I've written a number of posts on making your servers PCI compliant. It's one of the many duties I'm tasked with at my day job. The hardest part in my opinion is getting your SSL certificates squared away.
In Windows 2003 you had to manually edit the registry to disable ciphers and protocals. In Windows 2008 and above you have to set a local security policy to modify the cipher suite order. It's all a bit of a pain.

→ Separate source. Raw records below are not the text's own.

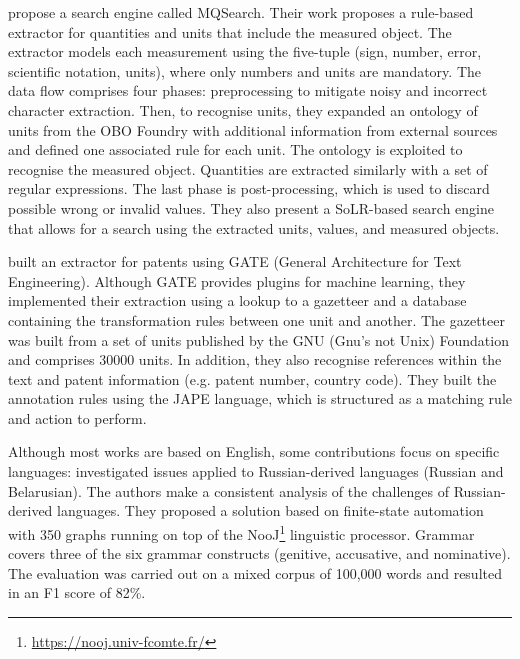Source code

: \cite{maiya2015mining} propose a search engine called MQSearch. Their work proposes a rule-based extractor for quantities and units that include the measured object. The extractor models each measurement using the five-tuple (sign, number, error, scientific notation, units), where only numbers and units are mandatory. 
The data flow comprises four phases: preprocessing to mitigate noisy and incorrect character extraction. 
Then, to recognise units, they expanded an ontology of units from the OBO Foundry with additional information from external sources and defined one associated rule for each unit. The ontology is exploited to recognise the measured object. 
Quantities are extracted similarly with a set of regular expressions. 
The last phase is post-processing, which is used to discard possible wrong or invalid values. 
They also present a SoLR-based search engine that allows for a search using the extracted units, values, and measured objects. 

\cite{agatonovic2008large} built an extractor for patents using GATE (General Architecture for Text Engineering). 
Although GATE provides plugins for machine learning, they implemented their extraction using a lookup to a gazetteer and a database containing the transformation rules between one unit and another. 
The gazetteer was built from a set of units published by the GNU (Gnu's not Unix) Foundation and comprises 30000 units. In addition, they also recognise references within the text and patent information (e.g. patent number, country code). 
They built the annotation rules using the JAPE language, which is structured as a matching rule and action to perform. 

Although most works are based on English, some contributions focus on specific languages: \cite{hetsevich2014processing} investigated issues applied to Russian-derived languages (Russian and Belarusian). 
The authors make a consistent analysis of the challenges of Russian-derived languages. 
They proposed a solution based on finite-state automation with 350 graphs running on top of the NooJ\footnote{\url{https://nooj.univ-fcomte.fr/}} linguistic processor. 
Grammar covers three of the six grammar constructs (genitive, accusative, and nominative). 
The evaluation was carried out on a mixed corpus of 100,000 words and resulted in an F1 score of 82\%. 

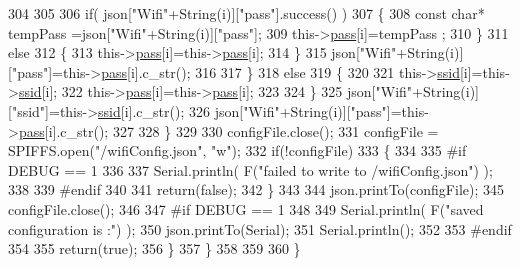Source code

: \begin{DoxyCode}
304                     
305                     
306                     \textcolor{keywordflow}{if}( json[\textcolor{stringliteral}{"Wifi"}+String(i)][\textcolor{stringliteral}{"pass"}].success() )
307                     \{
308                         \textcolor{keyword}{const} \textcolor{keywordtype}{char}* tempPass =json[\textcolor{stringliteral}{"Wifi"}+String(i)][\textcolor{stringliteral}{"pass"}];
309                         this->\hyperlink{classCoolWifi_a0c3332a149245aaad060b32593a54c9b}{pass}[i]=tempPass ;                    
310                     \}
311                     \textcolor{keywordflow}{else}
312                     \{
313                         this->\hyperlink{classCoolWifi_a0c3332a149245aaad060b32593a54c9b}{pass}[i]=this->\hyperlink{classCoolWifi_a0c3332a149245aaad060b32593a54c9b}{pass}[i];                    
314                     \}
315                     json[\textcolor{stringliteral}{"Wifi"}+String(i)][\textcolor{stringliteral}{"pass"}]=this->\hyperlink{classCoolWifi_a0c3332a149245aaad060b32593a54c9b}{pass}[i].c\_str();           
316                 
317                 \}
318                 \textcolor{keywordflow}{else}
319                 \{
320                     
321                     this->\hyperlink{classCoolWifi_a893b21d0fed821438733bba2e73fb4c2}{ssid}[i]=this->\hyperlink{classCoolWifi_a893b21d0fed821438733bba2e73fb4c2}{ssid}[i];
322                     this->\hyperlink{classCoolWifi_a0c3332a149245aaad060b32593a54c9b}{pass}[i]=this->\hyperlink{classCoolWifi_a0c3332a149245aaad060b32593a54c9b}{pass}[i];                    
323                     
324                 \}
325                 json[\textcolor{stringliteral}{"Wifi"}+String(i)][\textcolor{stringliteral}{"ssid"}]=this->\hyperlink{classCoolWifi_a893b21d0fed821438733bba2e73fb4c2}{ssid}[i].c\_str();
326                 json[\textcolor{stringliteral}{"Wifi"}+String(i)][\textcolor{stringliteral}{"pass"}]=this->\hyperlink{classCoolWifi_a0c3332a149245aaad060b32593a54c9b}{pass}[i].c\_str();           
327                         
328             \}
329 
330             configFile.close();
331             configFile = SPIFFS.open(\textcolor{stringliteral}{"/wifiConfig.json"}, \textcolor{stringliteral}{"w"});
332             \textcolor{keywordflow}{if}(!configFile)
333             \{
334             
335 \textcolor{preprocessor}{            #if DEBUG == 1 }
336 
337                 Serial.println( F(\textcolor{stringliteral}{"failed to write to /wifiConfig.json"}) );
338             
339 \textcolor{preprocessor}{            #endif}
340 
341                 \textcolor{keywordflow}{return}(\textcolor{keyword}{false});              
342             \}
343             
344             json.printTo(configFile);
345             configFile.close();
346 
347 \textcolor{preprocessor}{        #if DEBUG == 1 }
348 
349             Serial.println( F(\textcolor{stringliteral}{"saved configuration is :"}) );
350             json.printTo(Serial);
351             Serial.println();
352         
353 \textcolor{preprocessor}{        #endif}
354 
355             \textcolor{keywordflow}{return}(\textcolor{keyword}{true}); 
356         \}
357     \}   
358     
359 
360 \}
\end{DoxyCode}
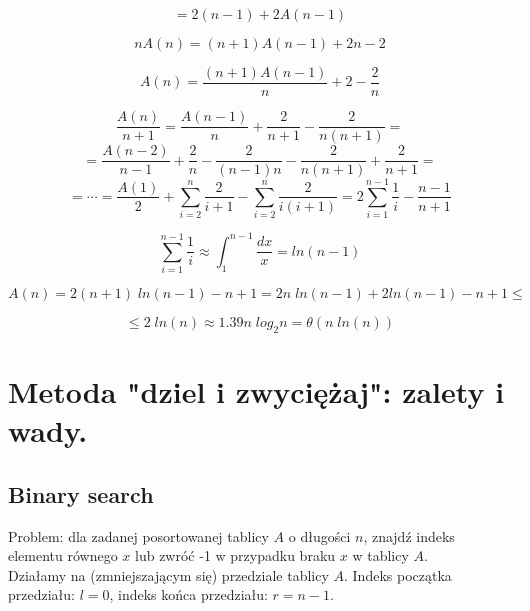 \documentclass[main.tex]{subfiles}
\begin{document}
    $$= 2(n - 1) + 2A(n - 1)$$

    $$nA(n) = (n + 1)A(n - 1) + 2n - 2$$

    $$A(n) = \frac{(n + 1)A(n - 1)}{n} + 2 - \frac{2}{n}$$

    $$\frac{A(n)}{n + 1} = \frac{A(n - 1)}{n} + \frac{2}{n + 1} - \frac{2}{n(n + 1)} = $$
    $$= \frac{A(n - 2)}{n - 1} + \frac{2}{n} - \frac{2}{(n - 1)n} - \frac{2}{n(n + 1)} + \frac{2}{n + 1} = $$
    $$ = \cdots = \frac{A(1)}{2} + \sum_{i = 2}^n \frac{2}{i + 1} - \sum_{i = 2}^n \frac{2}{i(i + 1)} =
    2\sum_{i = 1}^{n - 1} \frac{1}{i} - \frac{n - 1}{n + 1}$$

    $$\sum_{i = 1}^{n - 1} \frac{1}{i} \approx \int_1^{n - 1}\frac{dx}{x} = ln(n - 1)$$

    $$A(n) = 2(n + 1)\;ln(n - 1) - n + 1 = 2n\;ln(n - 1) + 2ln(n - 1) - n + 1 \leq$$

    $$\leq 2\;ln(n) \approx 1.39 n \; log_2 n = \theta(n\;ln(n))$$

    \newpage


    \section{Metoda "dziel i zwyciężaj": zalety i wady.}

    \subsection{Binary search}

    Problem: dla zadanej posortowanej tablicy $A$ o długości $n$, znajdź indeks elementu
    równego $x$ lub zwróć -1 w przypadku braku $x$ w tablicy $A$.
    \[\]
    Działamy na (zmniejszającym się) przedziale tablicy $A$. Indeks początka przedziału:
    $l = 0$, indeks końca przedziału: $r = n - 1$.
\end{document}
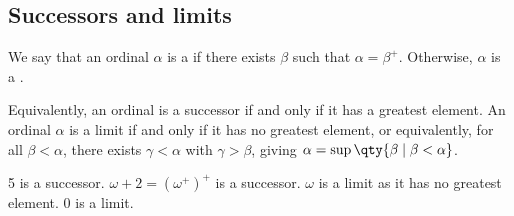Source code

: \subsection{Successors and limits}
\begin{definition}
    We say that an ordinal $\alpha$ is a  if there exists $\beta$ such that $\alpha = \beta^+$.
    Otherwise, $\alpha$ is a .
\end{definition}
Equivalently, an ordinal is a successor if and only if it has a greatest element.
An ordinal $\alpha$ is a limit if and only if it has no greatest element, or equivalently, for all $\beta < \alpha$, there exists $\gamma < \alpha$ with $\gamma > \beta$, giving $\alpha = \sup \qty{\beta \mid \beta < \alpha}$.
\begin{example}
    5 is a successor.
    $\omega + 2 = (\omega^+)^+$ is a successor.
    $\omega$ is a limit as it has no greatest element.
    0 is a limit.
\end{example}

Well I found a free tool that lets you make the necessary changes with the click of a button. It's called IIS Crypto! From their page:
IIS Crypto is a free tool that gives administrators the ability to enable or disable protocols, ciphers, hashes and key exchange algorithms on Windows Server 2003, 2008 and 2012. It also lets you reorder SSL/TLS cipher suites offered by IIS and mitigate the BEAST attack.Here is a screen shot:
I originally found this tool because I was looking to see if there was a way to avoid restricting all ciphers to 128 bit RC4 on Windows 2003. I was hoping this tool would allow me to change the cipher order, but sadly it just isn't supported in Server 2003, so restricting all ciphers to 128 bit RC4 is still the only way to mitigate against The BEAST.
In Windows Server 2008 R2 at least it makes changing the SSL Cipher Suite order super easy.
All-in-all it's still a great tool for making your servers compliant, and more secure.